Large swings and robust volatility have generated enough concern that UK regulators will be establishing permanent rules which will be enforced in the UK beginning August 1, 2019. Many of these rules have been in effect as temporary regulations allowing brokers and clients to test drive the new rules. UK regulators believe that these new restrictions will greatly reduce large losses that have been associated with some of the highly leveraged financial products.
What are the New Regulations?
The new regulations that come into effect on August 1, 2019, will require firms forex brokers that are marketing contracts for differences to limit leverage to between 30:1 and 2:1. In addition any existing customers that currently holds a position that has leverage above these levels with have their positions closed out. Also, a broker will need to close out a customer's position when their funds fall to 50% of the margin needed to maintain their open positions on their CFD account.
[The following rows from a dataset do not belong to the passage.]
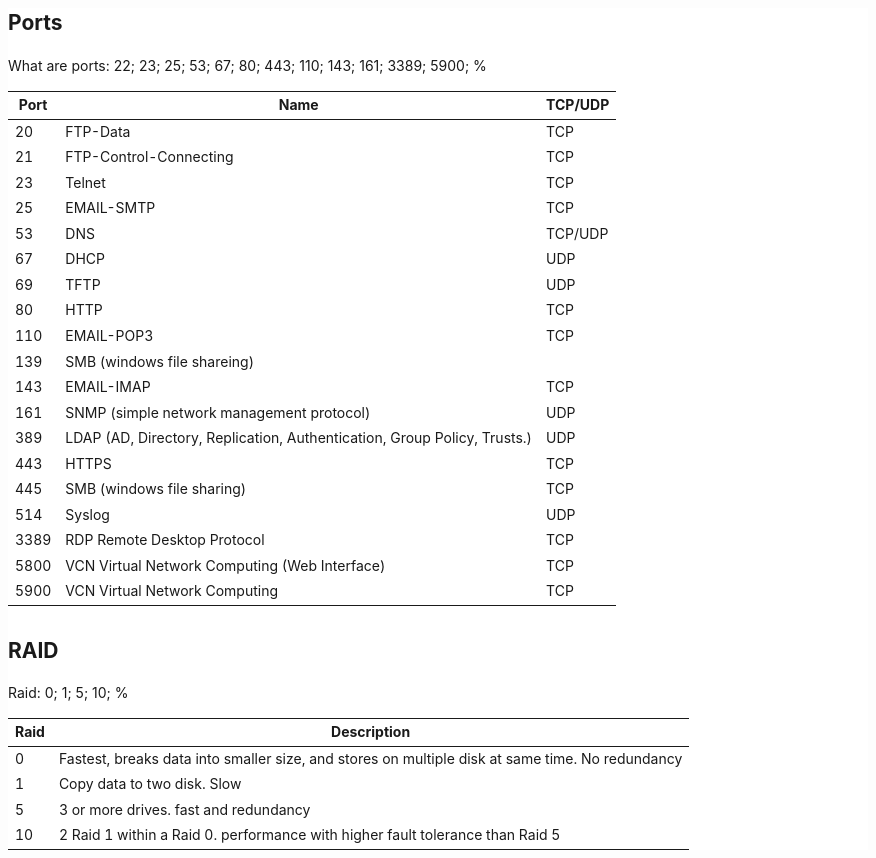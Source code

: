 ## Ports

What are ports: 22; 23; 25; 53; 67; 80; 443; 110; 143; 161; 3389; 5900;
%

| Port | Name                                                                     | TCP/UDP |
| ---- | ------------------------------------------------------------------------ | ------- |
| 20   | FTP-Data                                                                 | TCP     |
| 21   | FTP-Control-Connecting                                                   | TCP     |
| 23   | Telnet                                                                   | TCP     |
| 25   | EMAIL-SMTP                                                               | TCP     |
| 53   | DNS                                                                      | TCP/UDP |
| 67   | DHCP                                                                     | UDP     |
| 69   | TFTP                                                                     | UDP     |
| 80   | HTTP                                                                     | TCP     |
| 110  | EMAIL-POP3                                                               | TCP     |
| 139  | SMB (windows file shareing)                                              |         |
| 143  | EMAIL-IMAP                                                               | TCP     |
| 161  | SNMP (simple network management protocol)                                | UDP     |
| 389  | LDAP (AD, Directory, Replication, Authentication, Group Policy, Trusts.) | UDP     |
| 443  | HTTPS                                                                    | TCP     |
| 445  | SMB (windows file sharing)                                               | TCP     |
| 514  | Syslog                                                                   | UDP     |
| 3389 | RDP Remote Desktop Protocol                                              | TCP     |
| 5800 | VCN Virtual Network Computing (Web Interface)                            | TCP     |
| 5900 | VCN Virtual Network Computing                                            | TCP     |

## RAID

Raid: 0; 1; 5; 10;
%

| Raid | Description                                                                                     |
| ---- | ----------------------------------------------------------------------------------------------- |
| 0    | Fastest, breaks data into smaller size, and stores on multiple disk at same time. No redundancy |
| 1    | Copy data to two disk. Slow                                                                     |
| 5    | 3 or more drives. fast and redundancy                                                           |
| 10   | 2 Raid 1 within a Raid 0. performance with higher fault tolerance than Raid 5                   |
Brokers will also be required to provide specific types of profit and loss protections. A broker will need to guarantee that a client cannot lose more money than the total amount of funds that are held within their CFD account. Additionally, brokers will also need to cease offering monetary and non-monetary incentives to encourage trading. Lastly, brokerage firms will need to provide their clients with a standard risk warner which will inform them of the percentage of the retail clients that experience losses. Plenty of retail investors have learned trading online using CFD or CFD-like products.
What Else is Restricted?
UK regulators are cracking down and will stomp out any attempt to generate a closely related product. Any marketing material that generates products that are like CFDs are disallowed. Regulators are attempted to make sure that brokers do not come up with a new mousetrap that allows investors to make highly leveraged bets using closely substitutable products according to the FCA. However, firms that sell CFD-like products in other jurisdictions, where the product is sold through an intermediary outside the UK, will be excluded from the requirement. In addition, any marketing of CFD products from EEA firms that are outside the United Kingdom are also exempt. This firms are already prohibited from actively engaging in CFD and CFD like products.
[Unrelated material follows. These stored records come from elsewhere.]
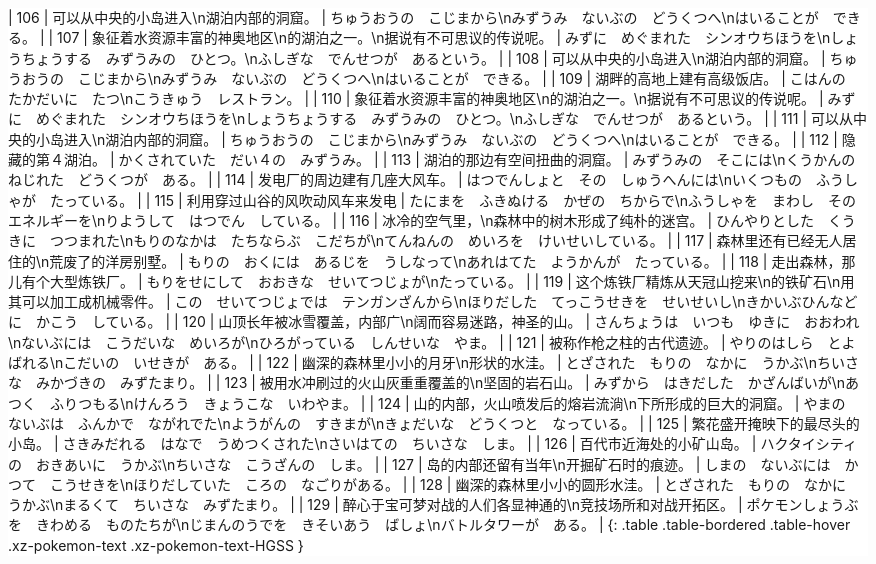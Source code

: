 | 106 | 可以从中央的小岛进入\n湖泊内部的洞窟。 | ちゅうおうの　こじまから\nみずうみ　ないぶの　どうくつへ\nはいることが　できる。 |
| 107 | 象征着水资源丰富的神奥地区\n的湖泊之一。\n据说有不可思议的传说呢。 | みずに　めぐまれた　シンオウちほうを\nしょうちょうする　みずうみの　ひとつ。\nふしぎな　でんせつが　あるという。 |
| 108 | 可以从中央的小岛进入\n湖泊内部的洞窟。 | ちゅうおうの　こじまから\nみずうみ　ないぶの　どうくつへ\nはいることが　できる。 |
| 109 | 湖畔的高地上建有高级饭店。 | こはんの　たかだいに　たつ\nこうきゅう　レストラン。 |
| 110 | 象征着水资源丰富的神奥地区\n的湖泊之一。\n据说有不可思议的传说呢。 | みずに　めぐまれた　シンオウちほうを\nしょうちょうする　みずうみの　ひとつ。\nふしぎな　でんせつが　あるという。 |
| 111 | 可以从中央的小岛进入\n湖泊内部的洞窟。 | ちゅうおうの　こじまから\nみずうみ　ないぶの　どうくつへ\nはいることが　できる。 |
| 112 | 隐藏的第４湖泊。 | かくされていた　だい４の　みずうみ。 |
| 113 | 湖泊的那边有空间扭曲的洞窟。 | みずうみの　そこには\nくうかんの　ねじれた　どうくつが　ある。 |
| 114 | 发电厂的周边建有几座大风车。 | はつでんしょと　その　しゅうへんには\nいくつもの　ふうしゃが　たっている。 |
| 115 | 利用穿过山谷的风吹动风车来发电 | たにまを　ふきぬける　かぜの　ちからで\nふうしゃを　まわし　そのエネルギーを\nりようして　はつでん　している。 |
| 116 | 冰冷的空气里，\n森林中的树木形成了纯朴的迷宫。 | ひんやりとした　くうきに　つつまれた\nもりのなかは　たちならぶ　こだちが\nてんねんの　めいろを　けいせいしている。 |
| 117 | 森林里还有已经无人居住的\n荒废了的洋房别墅。 | もりの　おくには　あるじを　うしなって\nあれはてた　ようかんが　たっている。 |
| 118 | 走出森林，那儿有个大型炼铁厂。 | もりをせにして　おおきな　せいてつじょが\nたっている。 |
| 119 | 这个炼铁厂精炼从天冠山挖来\n的铁矿石\n用其可以加工成机械零件。 | この　せいてつじょでは　テンガンざんから\nほりだした　てっこうせきを　せいせいし\nきかいぶひんなどに　かこう　している。 |
| 120 | 山顶长年被冰雪覆盖，内部广\n阔而容易迷路，神圣的山。 | さんちょうは　いつも　ゆきに　おおわれ\nないぶには　こうだいな　めいろが\nひろがっている　しんせいな　やま。 |
| 121 | 被称作枪之柱的古代遗迹。 | やりのはしら　とよばれる\nこだいの　いせきが　ある。 |
| 122 | 幽深的森林里小小的月牙\n形状的水洼。 | とざされた　もりの　なかに　うかぶ\nちいさな　みかづきの　みずたまり。 |
| 123 | 被用水冲刷过的火山灰重重覆盖的\n坚固的岩石山。 | みずから　はきだした　かざんばいが\nあつく　ふりつもる\nけんろう　きょうこな　いわやま。 |
| 124 | 山的内部，火山喷发后的熔岩流淌\n下所形成的巨大的洞窟。 | やまの　ないぶは　ふんかで　ながれでた\nようがんの　すきまが\nきょだいな　どうくつと　なっている。 |
| 125 | 繁花盛开掩映下的最尽头的小岛。 | さきみだれる　はなで　うめつくされた\nさいはての　ちいさな　しま。 |
| 126 | 百代市近海处的小矿山岛。 | ハクタイシティの　おきあいに　うかぶ\nちいさな　こうざんの　しま。 |
| 127 | 岛的内部还留有当年\n开掘矿石时的痕迹。 | しまの　ないぶには　かつて　こうせきを\nほりだしていた　ころの　なごりがある。 |
| 128 | 幽深的森林里小小的圆形水洼。 | とざされた　もりの　なかに　うかぶ\nまるくて　ちいさな　みずたまり。 |
| 129 | 醉心于宝可梦对战的人们各显神通的\n竞技场所和对战开拓区。 | ポケモンしょうぶを　きわめる　ものたちが\nじまんのうでを　きそいあう　ばしょ\nバトルタワーが　ある。 |
{: .table .table-bordered .table-hover .xz-pokemon-text .xz-pokemon-text-HGSS }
CFD’s Follow Total Ban on Binary Options
The new reguations come in the wake of a total ban of sales, marketing and distribution of binary options to retail investors. This restriction was announced in March, following a review of the gambling products which generated a financial return. The FCA had initially planned to deal with binary options alongside contracts for difference products, but instead opted to treat the products differently. The binary options restrictions, which came into force on April 2, 2019, follow widespread concerns about the inherent risks of binary products.